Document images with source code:
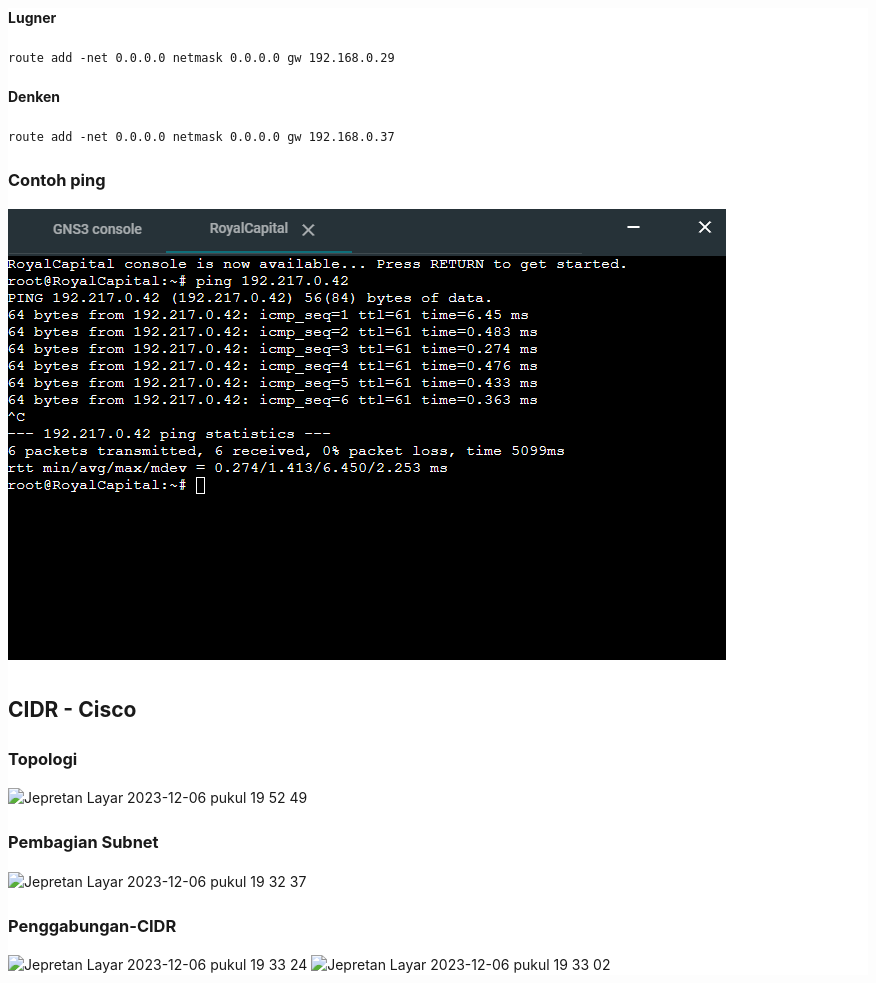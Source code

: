 #### Lugner
```
route add -net 0.0.0.0 netmask 0.0.0.0 gw 192.168.0.29
```

#### Denken
```
route add -net 0.0.0.0 netmask 0.0.0.0 gw 192.168.0.37
```

### Contoh ping
![image](https://github.com/fzhmghfrh/Jarkom-Modul-4-E22-2023/blob/main/img/ping.png)

## CIDR - Cisco

### Topologi

<img width="660" alt="Jepretan Layar 2023-12-06 pukul 19 52 49" src="https://github.com/fzhmghfrh/Jarkom-Modul-4-E22-2023/assets/116636265/d68de4ba-1b19-476b-af23-639dc1db3e4c">

### Pembagian Subnet
<img width="696" alt="Jepretan Layar 2023-12-06 pukul 19 32 37" src="https://github.com/fzhmghfrh/Jarkom-Modul-4-E22-2023/assets/116636265/8520ce4c-9c32-4502-98ee-aa817ad2a5c3">

### Penggabungan-CIDR
<img width="1028" alt="Jepretan Layar 2023-12-06 pukul 19 33 24" src="https://github.com/fzhmghfrh/Jarkom-Modul-4-E22-2023/assets/116636265/b90b82b0-8a00-4a35-bf82-d8ae12112d67">

<img width="1028" alt="Jepretan Layar 2023-12-06 pukul 19 33 02" src="https://github.com/fzhmghfrh/Jarkom-Modul-4-E22-2023/assets/116636265/a3a3ecb7-64b2-42c5-a4cb-889202365115">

PROBLEM TO SOLVE >>
From the line containing "### Pembagian Subnet" down to the last line of the data above, copy every line exactly; leave out all other lines.

TASK OUTPUT >>
### Pembagian Subnet
<img width="696" alt="Jepretan Layar 2023-12-06 pukul 19 32 37" src="https://github.com/fzhmghfrh/Jarkom-Modul-4-E22-2023/assets/116636265/8520ce4c-9c32-4502-98ee-aa817ad2a5c3">

### Penggabungan-CIDR
<img width="1028" alt="Jepretan Layar 2023-12-06 pukul 19 33 24" src="https://github.com/fzhmghfrh/Jarkom-Modul-4-E22-2023/assets/116636265/b90b82b0-8a00-4a35-bf82-d8ae12112d67">

<img width="1028" alt="Jepretan Layar 2023-12-06 pukul 19 33 02" src="https://github.com/fzhmghfrh/Jarkom-Modul-4-E22-2023/assets/116636265/a3a3ecb7-64b2-42c5-a4cb-889202365115">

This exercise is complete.